Sustainable and green synthesis of hydrogen tungsten bronze nanoparticles with nanocarbon via mechanically induced hydrogen spillover

TL;DR

This paper presents a sustainable, room-temperature method to synthesize hydrogen tungsten bronze nanoparticles with nanocarbon, enhancing photocatalytic degradation of pollutants, and discusses the formation mechanism and production limitations.

Contribution

It introduces a novel mechanical energy-induced pathway for green synthesis of H$_x$WO$_3$ nanoparticles using simple materials, with improved optoelectronic and photocatalytic properties.

Findings

High crystallinity of H$_x$WO$_3$ nanoparticles achieved via ball milling.

Enhanced photocatalytic performance in dye degradation.

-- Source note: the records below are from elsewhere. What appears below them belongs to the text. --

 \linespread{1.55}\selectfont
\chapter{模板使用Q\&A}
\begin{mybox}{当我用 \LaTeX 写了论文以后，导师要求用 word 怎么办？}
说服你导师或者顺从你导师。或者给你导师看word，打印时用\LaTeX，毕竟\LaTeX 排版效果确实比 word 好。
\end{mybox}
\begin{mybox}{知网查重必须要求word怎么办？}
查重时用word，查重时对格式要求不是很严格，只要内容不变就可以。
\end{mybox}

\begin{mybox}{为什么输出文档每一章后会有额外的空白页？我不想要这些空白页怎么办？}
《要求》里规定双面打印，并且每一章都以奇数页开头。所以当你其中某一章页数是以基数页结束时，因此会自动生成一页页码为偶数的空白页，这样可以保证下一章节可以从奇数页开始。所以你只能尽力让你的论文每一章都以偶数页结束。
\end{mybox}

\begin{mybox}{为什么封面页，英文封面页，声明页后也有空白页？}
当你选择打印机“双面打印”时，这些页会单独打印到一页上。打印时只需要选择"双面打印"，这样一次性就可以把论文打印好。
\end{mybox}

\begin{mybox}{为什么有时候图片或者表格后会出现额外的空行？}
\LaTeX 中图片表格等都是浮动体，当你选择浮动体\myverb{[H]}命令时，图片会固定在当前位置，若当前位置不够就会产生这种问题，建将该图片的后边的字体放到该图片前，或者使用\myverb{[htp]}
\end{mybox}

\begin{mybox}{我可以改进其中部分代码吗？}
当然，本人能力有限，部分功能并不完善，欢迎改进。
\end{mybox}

Insights into synthesis mechanism and production challenges.

Abstract

In this study, we demonstrate sustainable and green nanotechnology for room-temperature synthesis of H$_x$WO$_3$ ($0<x<0.5$) via a novel reaction pathway induced by mechanical energy. A simple mixture of monoclinic WO$_3$ powder and polyolefin (polypropylene) is used to obtain H$_x$WO$_3$ nanoparticles that show high crystallinity even through high-energy ball milling synthesis. The composite of H$_x$WO$_3$ nanoparticles and nanocarbon by-products exhibit unique optoelectronic properties along with outstanding enhancement of photocatalytic performance in the decomposition of azo-dye water pollutants under visible light. The formation mechanism of the obtained functional material is also discussed. The findings of this study provide insights into the limitations for mass production of H$_x$WO$_3$ nanoparticles, such as a specific setup for electrochemical reactions and precious metal catalysis.